**Records from a dataset:**
=== Begin Enclosure ===
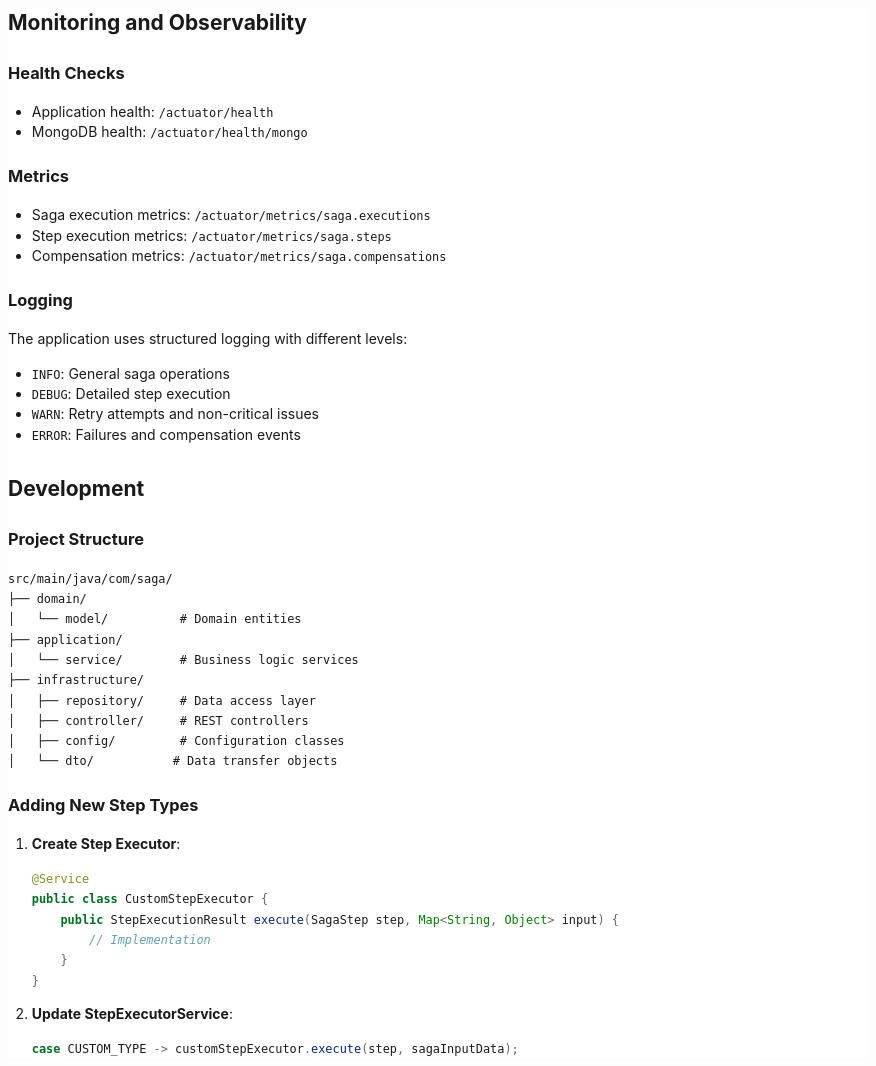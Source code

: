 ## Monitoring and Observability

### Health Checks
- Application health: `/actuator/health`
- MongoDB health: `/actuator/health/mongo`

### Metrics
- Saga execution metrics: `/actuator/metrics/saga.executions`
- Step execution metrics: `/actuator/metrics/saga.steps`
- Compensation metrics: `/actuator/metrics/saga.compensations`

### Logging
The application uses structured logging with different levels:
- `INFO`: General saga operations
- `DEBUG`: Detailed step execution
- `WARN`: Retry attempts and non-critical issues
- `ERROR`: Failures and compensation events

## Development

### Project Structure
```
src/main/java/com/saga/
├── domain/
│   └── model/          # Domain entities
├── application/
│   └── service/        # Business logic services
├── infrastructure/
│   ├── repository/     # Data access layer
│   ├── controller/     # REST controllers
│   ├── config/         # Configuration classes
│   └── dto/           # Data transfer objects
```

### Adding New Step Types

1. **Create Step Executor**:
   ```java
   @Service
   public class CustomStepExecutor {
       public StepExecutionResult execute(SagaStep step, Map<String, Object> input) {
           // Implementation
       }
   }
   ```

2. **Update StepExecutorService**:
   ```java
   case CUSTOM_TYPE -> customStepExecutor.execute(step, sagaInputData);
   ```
=== End Enclosure ===
=== Begin Enclosure ===
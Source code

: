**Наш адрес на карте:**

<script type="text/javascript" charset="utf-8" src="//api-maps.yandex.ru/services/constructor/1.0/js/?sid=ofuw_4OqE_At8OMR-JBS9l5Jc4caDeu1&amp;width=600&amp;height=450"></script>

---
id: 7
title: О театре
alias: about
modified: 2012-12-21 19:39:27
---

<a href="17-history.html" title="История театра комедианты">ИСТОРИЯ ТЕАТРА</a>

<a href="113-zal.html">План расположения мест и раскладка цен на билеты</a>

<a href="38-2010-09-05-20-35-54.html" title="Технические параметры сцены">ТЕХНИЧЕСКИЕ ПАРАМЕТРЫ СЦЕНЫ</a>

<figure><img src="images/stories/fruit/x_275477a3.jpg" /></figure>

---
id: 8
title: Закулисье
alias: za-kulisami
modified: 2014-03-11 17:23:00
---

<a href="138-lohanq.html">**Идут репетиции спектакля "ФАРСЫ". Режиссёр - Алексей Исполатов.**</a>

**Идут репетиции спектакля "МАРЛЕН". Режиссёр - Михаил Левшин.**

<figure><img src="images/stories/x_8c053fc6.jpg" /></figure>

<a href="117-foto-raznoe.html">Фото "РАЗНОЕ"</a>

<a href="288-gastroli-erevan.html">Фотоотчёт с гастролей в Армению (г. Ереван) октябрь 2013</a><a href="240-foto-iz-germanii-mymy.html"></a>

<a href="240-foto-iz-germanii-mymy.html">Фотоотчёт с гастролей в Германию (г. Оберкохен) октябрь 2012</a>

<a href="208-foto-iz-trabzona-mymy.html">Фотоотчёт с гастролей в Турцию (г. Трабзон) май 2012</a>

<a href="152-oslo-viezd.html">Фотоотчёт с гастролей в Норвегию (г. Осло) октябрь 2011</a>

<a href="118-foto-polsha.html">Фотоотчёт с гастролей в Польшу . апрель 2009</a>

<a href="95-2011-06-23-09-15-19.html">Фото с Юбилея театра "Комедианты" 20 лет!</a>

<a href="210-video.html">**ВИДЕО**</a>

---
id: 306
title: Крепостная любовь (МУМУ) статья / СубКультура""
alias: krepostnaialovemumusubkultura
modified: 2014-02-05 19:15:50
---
=== End Enclosure ===
Where a line of the entries holds the string "гастролей", include it in the count, and give only the final number.

5